Yes, there was a lot that was ugly in this game. But after all that unpleasantness, Ozzie Albies supplied a moment of pure beauty and joy in the bottom of the 11th. Santana had given up a Manfred run in the top of the frame to give the Redlegs a 6-5 lead. Of course the Braves started the bottom of the inning with the tying run on second. But by the time Ozzie strode to the plate there were two outs with two runners on (give Pederson credit for a two out walk, allowing Albies to come to the plate). The count went to 2-1, and as Chip would and did say, the Braves were down to their last two strikes. Ozzie then crushed a fastball deep into the right field stands for the come from behind 8-6 victory.
The Braves drafted Lucas Sims in the first round in the 2012 draft. The Gwinnett native never established himself with the Atlanta club, but he’s found a home as a reliever for Cincinnati. I’m pleased for him. I’m especially pleased that the best pitch he ever threw for the Braves was that 2-1 fastball to Ozzie.
The Braves built that early 5-0 lead behind two doubles by Riley, who drove in two and scored one himself, and a mammoth two run shot by the swashbuckler Heredia.
Touki Toussaint started the game and pitched pretty well. For some reason, I’m particularly fond of Touki. As we all know, he has big league stuff, but he will need to command it consistently to be a productive big league pitcher. In that regard, he’s much like Sean Newcomb. But I gave up on Newcomb long ago, while I still have fond hopes for Touki turning into a star. Last night, he was not as sharp as his first two starts, but he did shut them out through five innings. His command wasn’t great, though, and his pitch count grew into the 90’s by the 6th. In that frame he grazed Castellanos with a pitch and then surrendered a two run homer to Votto. Joey went 4 for 4 with the two 2 run dingers. He’s been crushing the ball for the last month or so.
Which brings me to this week’s criticism of Chip (and Frenchy this time). On more than one occasion, they noted that Votto has somehow rediscovered his power stroke from his earlier years in the league. It’s true that Votto is on the downward slope of the aging curve, but for whatever reason in the past month he has recaptured his earlier success (it happens to most stars for some stretches). They both indicated, however, that until recently he seemed to prefer to “take his walks” rather than try to hit home runs. Do they not realize that being selective at the plate and hitting for power are not mutually exclusive? In fact, the greatest power hitters very carefully choose not to swing at balls that they cannot drive. Do they not remember Barry Bonds? Even worse, at one point, Chip compared Votto once again to Tony Gwynn, suggesting that like Gwynn, Votto had chosen until recently not to try to hit home runs.

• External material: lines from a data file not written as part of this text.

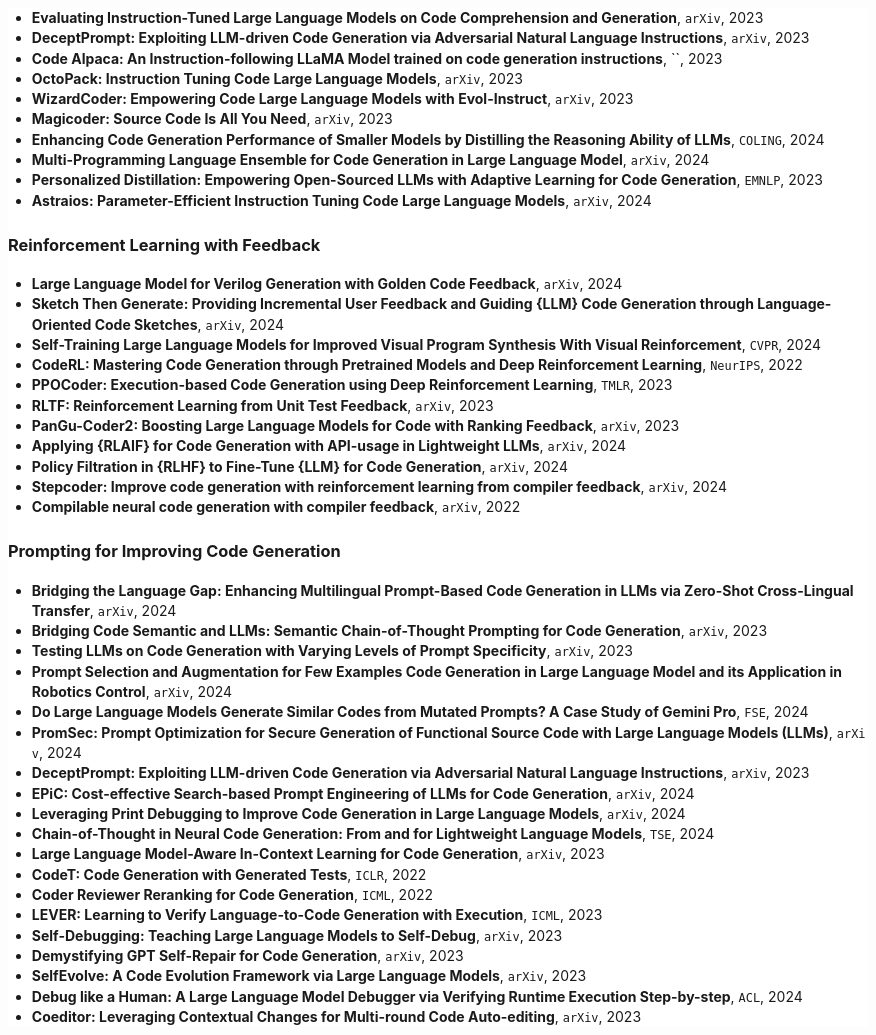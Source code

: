   - **Evaluating Instruction-Tuned Large Language Models on Code Comprehension and Generation**, `arXiv`, 2023
  - **DeceptPrompt: Exploiting LLM-driven Code Generation via Adversarial Natural Language Instructions**, `arXiv`, 2023
  - **Code Alpaca: An Instruction-following LLaMA Model trained on code generation instructions**, ``, 2023
  - **OctoPack: Instruction Tuning Code Large Language Models**, `arXiv`, 2023
  - **WizardCoder: Empowering Code Large Language Models with Evol-Instruct**, `arXiv`, 2023
  - **Magicoder: Source Code Is All You Need**, `arXiv`, 2023
  - **Enhancing Code Generation Performance of Smaller Models by Distilling the Reasoning Ability of LLMs**, `COLING`, 2024
  - **Multi-Programming Language Ensemble for Code Generation in Large Language Model**, `arXiv`, 2024
  - **Personalized Distillation: Empowering Open-Sourced LLMs with Adaptive Learning for Code Generation**, `EMNLP`, 2023
  - **Astraios: Parameter-Efficient Instruction Tuning Code Large Language Models**, `arXiv`, 2024

### Reinforcement Learning with Feedback
  - **Large Language Model for Verilog Generation with Golden Code Feedback**, `arXiv`, 2024
  - **Sketch Then Generate: Providing Incremental User Feedback and Guiding {LLM} Code Generation through Language-Oriented Code Sketches**, `arXiv`, 2024
  - **Self-Training Large Language Models for Improved Visual Program Synthesis With Visual Reinforcement**, `CVPR`, 2024
  - **CodeRL: Mastering Code Generation through Pretrained Models and Deep Reinforcement Learning**, `NeurIPS`, 2022
  - **PPOCoder: Execution-based Code Generation using Deep Reinforcement Learning**, `TMLR`, 2023
  - **RLTF: Reinforcement Learning from Unit Test Feedback**, `arXiv`, 2023
  - **PanGu-Coder2: Boosting Large Language Models for Code with Ranking Feedback**, `arXiv`, 2023
  - **Applying {RLAIF} for Code Generation with API-usage in Lightweight LLMs**, `arXiv`, 2024
  - **Policy Filtration in {RLHF} to Fine-Tune {LLM} for Code Generation**, `arXiv`, 2024
  - **Stepcoder: Improve code generation with reinforcement learning from compiler feedback**, `arXiv`, 2024
  - **Compilable neural code generation with compiler feedback**, `arXiv`, 2022

### Prompting for Improving Code Generation
  - **Bridging the Language Gap: Enhancing Multilingual Prompt-Based Code Generation in LLMs via Zero-Shot Cross-Lingual Transfer**, `arXiv`, 2024
  - **Bridging Code Semantic and LLMs: Semantic Chain-of-Thought Prompting for Code Generation**, `arXiv`, 2023
  - **Testing LLMs on Code Generation with Varying Levels of Prompt Specificity**, `arXiv`, 2023
  - **Prompt Selection and Augmentation for Few Examples Code Generation in Large Language Model and its Application in Robotics Control**, `arXiv`, 2024
  - **Do Large Language Models Generate Similar Codes from Mutated Prompts? A Case Study of Gemini Pro**, `FSE`, 2024
  - **PromSec: Prompt Optimization for Secure Generation of Functional Source Code with Large Language Models (LLMs)**, `arXiv`, 2024
  - **DeceptPrompt: Exploiting LLM-driven Code Generation via Adversarial Natural Language Instructions**, `arXiv`, 2023
  - **EPiC: Cost-effective Search-based Prompt Engineering of LLMs for Code Generation**, `arXiv`, 2024
  - **Leveraging Print Debugging to Improve Code Generation in Large Language Models**, `arXiv`, 2024
  - **Chain-of-Thought in Neural Code Generation: From and for Lightweight Language Models**, `TSE`, 2024
  - **Large Language Model-Aware In-Context Learning for Code Generation**, `arXiv`, 2023
  - **CodeT: Code Generation with Generated Tests**, `ICLR`, 2022
  - **Coder Reviewer Reranking for Code Generation**, `ICML`, 2022
  - **LEVER: Learning to Verify Language-to-Code Generation with Execution**, `ICML`, 2023
  - **Self-Debugging: Teaching Large Language Models to Self-Debug**, `arXiv`, 2023
  - **Demystifying GPT Self-Repair for Code Generation**, `arXiv`, 2023
  - **SelfEvolve: A Code Evolution Framework via Large Language Models**, `arXiv`, 2023
  - **Debug like a Human: A Large Language Model Debugger via Verifying Runtime Execution Step-by-step**, `ACL`, 2024
  - **Coeditor: Leveraging Contextual Changes for Multi-round Code Auto-editing**, `arXiv`, 2023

Anyway, the facts don’t bear out their observations in the slightest. The last big power year for Votto (before this year) was 2017, when he hit 36 home runs and walked 134 times (a BB% of 19%). In 2019, he only hit 15 home runs, but it wasn’t because he was walking more. He had 76 base on balls, with a BB% of 12.5. Votto is a great hitter because he gets on base at a higher rate than any of his contemporaries (career OBP of .417) and he hits for very good power (career SLG .520). He’s never been remotely like Tony Gwynn as a hitter.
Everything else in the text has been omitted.